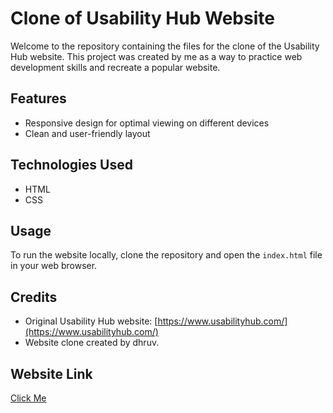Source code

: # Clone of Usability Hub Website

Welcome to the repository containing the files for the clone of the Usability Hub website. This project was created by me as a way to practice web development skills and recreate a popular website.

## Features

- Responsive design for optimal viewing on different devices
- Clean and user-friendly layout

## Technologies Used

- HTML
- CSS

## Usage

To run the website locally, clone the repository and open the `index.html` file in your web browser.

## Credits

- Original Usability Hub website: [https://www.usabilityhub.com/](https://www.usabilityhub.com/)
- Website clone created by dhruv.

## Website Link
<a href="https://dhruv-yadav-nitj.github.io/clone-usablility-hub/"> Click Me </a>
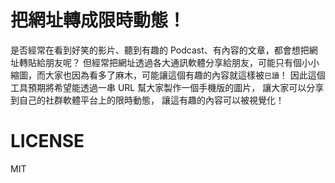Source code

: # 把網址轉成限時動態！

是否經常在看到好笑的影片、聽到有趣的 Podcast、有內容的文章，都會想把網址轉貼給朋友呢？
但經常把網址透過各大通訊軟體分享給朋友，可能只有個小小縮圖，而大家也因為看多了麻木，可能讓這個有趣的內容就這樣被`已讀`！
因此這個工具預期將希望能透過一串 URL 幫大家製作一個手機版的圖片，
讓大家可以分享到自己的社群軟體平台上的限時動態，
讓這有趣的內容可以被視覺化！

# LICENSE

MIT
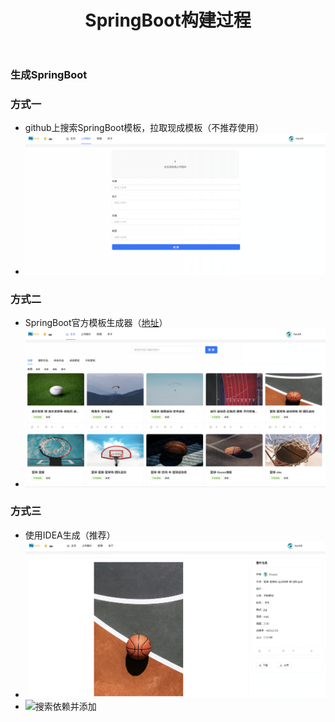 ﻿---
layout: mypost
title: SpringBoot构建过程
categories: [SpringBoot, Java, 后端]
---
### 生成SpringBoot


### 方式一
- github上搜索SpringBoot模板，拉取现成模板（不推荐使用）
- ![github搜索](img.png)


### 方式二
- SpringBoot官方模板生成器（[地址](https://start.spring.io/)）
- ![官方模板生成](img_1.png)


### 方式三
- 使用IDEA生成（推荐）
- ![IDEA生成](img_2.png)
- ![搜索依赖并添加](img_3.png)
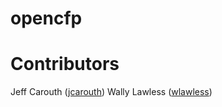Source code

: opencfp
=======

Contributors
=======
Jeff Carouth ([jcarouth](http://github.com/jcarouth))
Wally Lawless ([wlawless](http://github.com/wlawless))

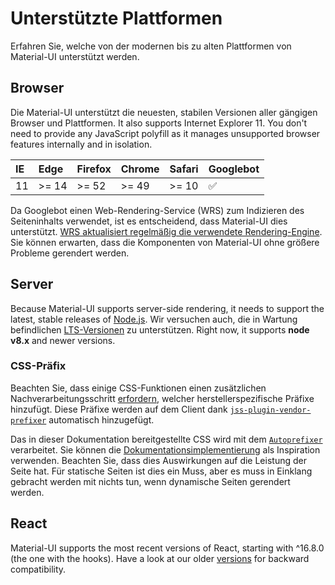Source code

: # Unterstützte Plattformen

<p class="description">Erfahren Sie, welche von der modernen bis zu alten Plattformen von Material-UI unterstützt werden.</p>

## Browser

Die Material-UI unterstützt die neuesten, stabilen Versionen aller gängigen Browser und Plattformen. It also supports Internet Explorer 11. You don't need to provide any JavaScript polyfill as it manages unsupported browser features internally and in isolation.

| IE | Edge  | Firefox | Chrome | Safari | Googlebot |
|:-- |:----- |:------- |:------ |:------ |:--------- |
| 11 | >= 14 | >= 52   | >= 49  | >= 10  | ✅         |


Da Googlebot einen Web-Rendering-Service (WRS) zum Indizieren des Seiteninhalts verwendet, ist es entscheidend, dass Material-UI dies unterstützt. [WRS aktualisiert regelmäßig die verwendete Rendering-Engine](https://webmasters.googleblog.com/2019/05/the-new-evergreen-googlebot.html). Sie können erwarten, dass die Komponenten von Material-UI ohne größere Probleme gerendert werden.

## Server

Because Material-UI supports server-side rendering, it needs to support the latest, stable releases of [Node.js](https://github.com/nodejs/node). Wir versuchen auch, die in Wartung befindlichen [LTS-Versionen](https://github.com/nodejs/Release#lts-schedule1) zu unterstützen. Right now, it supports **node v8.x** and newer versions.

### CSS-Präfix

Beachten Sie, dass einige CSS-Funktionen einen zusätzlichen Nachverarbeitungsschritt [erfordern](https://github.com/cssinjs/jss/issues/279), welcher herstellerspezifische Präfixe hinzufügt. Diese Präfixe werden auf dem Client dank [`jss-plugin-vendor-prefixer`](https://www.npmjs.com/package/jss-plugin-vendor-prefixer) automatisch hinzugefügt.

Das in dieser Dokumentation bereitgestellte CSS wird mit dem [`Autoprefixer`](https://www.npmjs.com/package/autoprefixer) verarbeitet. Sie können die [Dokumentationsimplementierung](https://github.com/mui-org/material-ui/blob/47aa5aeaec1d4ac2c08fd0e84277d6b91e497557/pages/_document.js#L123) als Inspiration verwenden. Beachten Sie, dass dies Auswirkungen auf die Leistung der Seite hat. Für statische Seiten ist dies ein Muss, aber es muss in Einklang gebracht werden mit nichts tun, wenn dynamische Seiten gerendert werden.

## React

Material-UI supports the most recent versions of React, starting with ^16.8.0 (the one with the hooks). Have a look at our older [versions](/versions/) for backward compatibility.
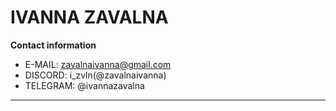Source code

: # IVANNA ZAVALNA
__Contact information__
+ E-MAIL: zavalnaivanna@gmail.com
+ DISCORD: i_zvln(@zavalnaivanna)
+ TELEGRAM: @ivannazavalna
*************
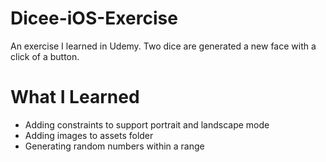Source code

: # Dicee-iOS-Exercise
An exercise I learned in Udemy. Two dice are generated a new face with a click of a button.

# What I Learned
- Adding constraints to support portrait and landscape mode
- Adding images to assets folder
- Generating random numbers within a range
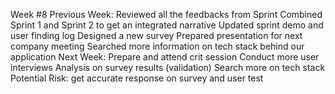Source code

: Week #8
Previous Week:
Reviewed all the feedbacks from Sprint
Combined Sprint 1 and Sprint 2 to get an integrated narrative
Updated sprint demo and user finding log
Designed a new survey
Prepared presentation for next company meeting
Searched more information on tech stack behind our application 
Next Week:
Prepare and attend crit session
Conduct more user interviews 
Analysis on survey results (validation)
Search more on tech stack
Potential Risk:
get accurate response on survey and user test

--

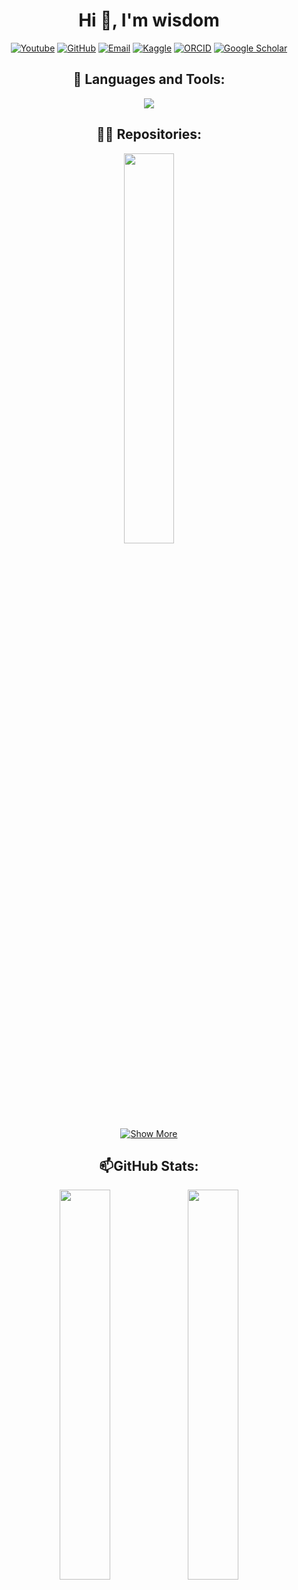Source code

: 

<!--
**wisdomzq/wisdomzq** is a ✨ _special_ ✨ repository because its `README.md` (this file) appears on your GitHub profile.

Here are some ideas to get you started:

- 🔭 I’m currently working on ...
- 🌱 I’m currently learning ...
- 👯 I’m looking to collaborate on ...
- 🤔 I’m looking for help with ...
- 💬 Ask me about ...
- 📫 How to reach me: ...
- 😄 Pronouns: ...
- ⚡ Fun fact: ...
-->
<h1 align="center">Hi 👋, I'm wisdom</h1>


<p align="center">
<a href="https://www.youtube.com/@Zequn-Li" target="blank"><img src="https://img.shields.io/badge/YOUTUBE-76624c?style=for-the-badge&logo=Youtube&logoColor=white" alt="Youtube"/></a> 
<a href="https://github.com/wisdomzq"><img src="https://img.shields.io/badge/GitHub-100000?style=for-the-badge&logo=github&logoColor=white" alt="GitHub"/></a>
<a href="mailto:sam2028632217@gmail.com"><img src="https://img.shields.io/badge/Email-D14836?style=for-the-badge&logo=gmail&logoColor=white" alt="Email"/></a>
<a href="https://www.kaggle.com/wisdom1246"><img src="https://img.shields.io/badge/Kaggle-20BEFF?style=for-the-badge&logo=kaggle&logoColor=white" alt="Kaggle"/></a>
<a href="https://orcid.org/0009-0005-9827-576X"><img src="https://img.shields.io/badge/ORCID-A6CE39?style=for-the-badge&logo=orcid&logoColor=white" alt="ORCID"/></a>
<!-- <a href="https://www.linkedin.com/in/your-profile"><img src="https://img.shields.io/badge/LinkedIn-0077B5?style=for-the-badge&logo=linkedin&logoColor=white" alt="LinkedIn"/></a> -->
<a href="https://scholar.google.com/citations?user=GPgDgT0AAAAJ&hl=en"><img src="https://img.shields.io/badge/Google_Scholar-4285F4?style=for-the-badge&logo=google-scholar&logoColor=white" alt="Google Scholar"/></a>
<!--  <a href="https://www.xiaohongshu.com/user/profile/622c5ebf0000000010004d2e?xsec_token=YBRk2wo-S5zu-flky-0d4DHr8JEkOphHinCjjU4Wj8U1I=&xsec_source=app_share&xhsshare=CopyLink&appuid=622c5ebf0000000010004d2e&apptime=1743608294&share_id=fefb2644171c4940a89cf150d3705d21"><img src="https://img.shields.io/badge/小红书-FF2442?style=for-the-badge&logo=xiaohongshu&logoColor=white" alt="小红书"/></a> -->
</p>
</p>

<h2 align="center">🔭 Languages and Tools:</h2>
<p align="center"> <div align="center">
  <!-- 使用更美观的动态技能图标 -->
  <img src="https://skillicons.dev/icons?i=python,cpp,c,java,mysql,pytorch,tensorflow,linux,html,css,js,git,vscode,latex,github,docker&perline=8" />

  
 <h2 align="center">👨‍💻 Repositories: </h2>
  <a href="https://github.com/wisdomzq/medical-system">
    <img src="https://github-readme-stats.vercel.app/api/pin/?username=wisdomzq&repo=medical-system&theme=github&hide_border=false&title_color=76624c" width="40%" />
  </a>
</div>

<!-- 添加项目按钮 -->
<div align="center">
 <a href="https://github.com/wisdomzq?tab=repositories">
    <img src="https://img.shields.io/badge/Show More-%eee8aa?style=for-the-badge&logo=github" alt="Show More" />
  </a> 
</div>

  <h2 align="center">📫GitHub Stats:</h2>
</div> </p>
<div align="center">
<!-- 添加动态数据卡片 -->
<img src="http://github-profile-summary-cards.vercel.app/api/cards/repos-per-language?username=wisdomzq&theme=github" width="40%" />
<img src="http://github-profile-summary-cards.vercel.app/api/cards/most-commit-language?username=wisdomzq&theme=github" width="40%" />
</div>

* * *

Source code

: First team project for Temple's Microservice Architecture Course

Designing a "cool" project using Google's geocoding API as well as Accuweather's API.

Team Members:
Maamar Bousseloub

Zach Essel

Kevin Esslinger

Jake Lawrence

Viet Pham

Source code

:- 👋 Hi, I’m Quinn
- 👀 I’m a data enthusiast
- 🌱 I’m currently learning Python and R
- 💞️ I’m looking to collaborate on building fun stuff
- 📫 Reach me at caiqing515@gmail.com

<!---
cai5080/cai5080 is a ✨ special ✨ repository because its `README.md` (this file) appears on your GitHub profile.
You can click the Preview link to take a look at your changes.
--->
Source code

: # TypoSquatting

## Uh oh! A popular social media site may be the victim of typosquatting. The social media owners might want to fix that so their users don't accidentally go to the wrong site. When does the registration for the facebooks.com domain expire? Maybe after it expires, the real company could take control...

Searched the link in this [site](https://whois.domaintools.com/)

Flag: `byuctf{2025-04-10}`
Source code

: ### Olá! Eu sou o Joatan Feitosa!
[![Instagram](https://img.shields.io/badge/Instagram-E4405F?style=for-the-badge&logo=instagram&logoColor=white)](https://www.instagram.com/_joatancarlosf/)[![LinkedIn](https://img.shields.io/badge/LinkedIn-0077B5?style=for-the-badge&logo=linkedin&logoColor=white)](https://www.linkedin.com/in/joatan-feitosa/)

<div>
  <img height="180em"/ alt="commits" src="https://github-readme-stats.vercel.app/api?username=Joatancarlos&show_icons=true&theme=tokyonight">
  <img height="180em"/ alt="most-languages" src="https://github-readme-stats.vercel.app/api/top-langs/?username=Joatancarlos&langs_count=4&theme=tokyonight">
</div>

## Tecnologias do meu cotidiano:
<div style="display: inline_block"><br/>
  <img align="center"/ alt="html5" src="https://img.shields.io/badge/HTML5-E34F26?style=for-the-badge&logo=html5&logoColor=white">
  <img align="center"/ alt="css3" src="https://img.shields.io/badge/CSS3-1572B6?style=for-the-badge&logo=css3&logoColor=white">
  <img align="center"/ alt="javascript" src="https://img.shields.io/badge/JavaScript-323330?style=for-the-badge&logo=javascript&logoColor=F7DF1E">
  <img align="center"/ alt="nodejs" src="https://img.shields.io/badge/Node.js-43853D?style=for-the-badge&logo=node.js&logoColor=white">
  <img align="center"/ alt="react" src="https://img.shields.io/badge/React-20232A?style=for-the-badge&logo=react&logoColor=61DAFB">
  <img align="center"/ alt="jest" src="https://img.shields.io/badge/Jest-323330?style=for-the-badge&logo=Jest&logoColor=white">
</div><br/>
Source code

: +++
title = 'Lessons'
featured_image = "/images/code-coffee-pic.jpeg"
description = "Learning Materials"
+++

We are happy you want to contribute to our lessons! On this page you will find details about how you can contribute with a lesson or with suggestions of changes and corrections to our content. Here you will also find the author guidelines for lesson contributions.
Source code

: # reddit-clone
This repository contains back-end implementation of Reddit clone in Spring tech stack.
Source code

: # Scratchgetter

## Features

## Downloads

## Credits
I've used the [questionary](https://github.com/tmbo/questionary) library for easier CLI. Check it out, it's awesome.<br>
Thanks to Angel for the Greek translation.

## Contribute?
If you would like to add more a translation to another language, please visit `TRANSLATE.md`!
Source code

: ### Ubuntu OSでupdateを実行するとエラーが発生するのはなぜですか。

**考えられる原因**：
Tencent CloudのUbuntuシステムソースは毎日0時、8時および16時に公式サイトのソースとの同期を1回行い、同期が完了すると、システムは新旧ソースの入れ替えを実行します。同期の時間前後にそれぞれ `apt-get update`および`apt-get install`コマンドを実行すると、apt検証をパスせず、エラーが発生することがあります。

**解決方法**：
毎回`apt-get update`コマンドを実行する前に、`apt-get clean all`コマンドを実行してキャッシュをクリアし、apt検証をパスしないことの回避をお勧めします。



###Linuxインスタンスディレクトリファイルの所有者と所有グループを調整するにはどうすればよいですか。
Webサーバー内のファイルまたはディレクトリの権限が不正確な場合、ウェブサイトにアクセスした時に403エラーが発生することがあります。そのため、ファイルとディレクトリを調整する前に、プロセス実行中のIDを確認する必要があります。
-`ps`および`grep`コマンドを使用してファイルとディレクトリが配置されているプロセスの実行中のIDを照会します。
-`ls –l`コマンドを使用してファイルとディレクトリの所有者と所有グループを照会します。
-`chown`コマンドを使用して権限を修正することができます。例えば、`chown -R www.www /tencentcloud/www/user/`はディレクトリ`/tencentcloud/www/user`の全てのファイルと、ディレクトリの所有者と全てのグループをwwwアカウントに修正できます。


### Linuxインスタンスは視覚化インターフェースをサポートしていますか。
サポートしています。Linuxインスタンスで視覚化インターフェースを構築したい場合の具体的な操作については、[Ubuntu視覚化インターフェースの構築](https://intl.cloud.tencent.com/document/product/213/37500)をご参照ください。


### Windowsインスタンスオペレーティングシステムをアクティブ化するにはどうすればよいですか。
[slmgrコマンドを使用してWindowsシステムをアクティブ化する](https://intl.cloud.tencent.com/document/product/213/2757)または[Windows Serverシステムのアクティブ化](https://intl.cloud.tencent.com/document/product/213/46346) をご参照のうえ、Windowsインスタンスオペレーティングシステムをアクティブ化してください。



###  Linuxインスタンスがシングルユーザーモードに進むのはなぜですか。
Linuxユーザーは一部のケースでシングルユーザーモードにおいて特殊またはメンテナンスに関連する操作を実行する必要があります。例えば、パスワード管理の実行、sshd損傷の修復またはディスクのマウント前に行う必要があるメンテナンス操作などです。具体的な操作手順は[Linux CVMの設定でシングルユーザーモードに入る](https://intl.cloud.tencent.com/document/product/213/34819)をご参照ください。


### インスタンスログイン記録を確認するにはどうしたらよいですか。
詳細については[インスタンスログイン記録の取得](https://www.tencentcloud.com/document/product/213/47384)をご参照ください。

The task: Please give back exactly the lines of the listing above that run from the one containing "###Linuxインスタンス" through the one containing "詳細については[インスタンス", and only those.

Written response:
###Linuxインスタンスディレクトリファイルの所有者と所有グループを調整するにはどうすればよいですか。
Webサーバー内のファイルまたはディレクトリの権限が不正確な場合、ウェブサイトにアクセスした時に403エラーが発生することがあります。そのため、ファイルとディレクトリを調整する前に、プロセス実行中のIDを確認する必要があります。
-`ps`および`grep`コマンドを使用してファイルとディレクトリが配置されているプロセスの実行中のIDを照会します。
-`ls –l`コマンドを使用してファイルとディレクトリの所有者と所有グループを照会します。
-`chown`コマンドを使用して権限を修正することができます。例えば、`chown -R www.www /tencentcloud/www/user/`はディレクトリ`/tencentcloud/www/user`の全てのファイルと、ディレクトリの所有者と全てのグループをwwwアカウントに修正できます。


### Linuxインスタンスは視覚化インターフェースをサポートしていますか。
サポートしています。Linuxインスタンスで視覚化インターフェースを構築したい場合の具体的な操作については、[Ubuntu視覚化インターフェースの構築](https://intl.cloud.tencent.com/document/product/213/37500)をご参照ください。


### Windowsインスタンスオペレーティングシステムをアクティブ化するにはどうすればよいですか。
[slmgrコマンドを使用してWindowsシステムをアクティブ化する](https://intl.cloud.tencent.com/document/product/213/2757)または[Windows Serverシステムのアクティブ化](https://intl.cloud.tencent.com/document/product/213/46346) をご参照のうえ、Windowsインスタンスオペレーティングシステムをアクティブ化してください。



###  Linuxインスタンスがシングルユーザーモードに進むのはなぜですか。
Linuxユーザーは一部のケースでシングルユーザーモードにおいて特殊またはメンテナンスに関連する操作を実行する必要があります。例えば、パスワード管理の実行、sshd損傷の修復またはディスクのマウント前に行う必要があるメンテナンス操作などです。具体的な操作手順は[Linux CVMの設定でシングルユーザーモードに入る](https://intl.cloud.tencent.com/document/product/213/34819)をご参照ください。


### インスタンスログイン記録を確認するにはどうしたらよいですか。
詳細については[インスタンスログイン記録の取得](https://www.tencentcloud.com/document/product/213/47384)をご参照ください。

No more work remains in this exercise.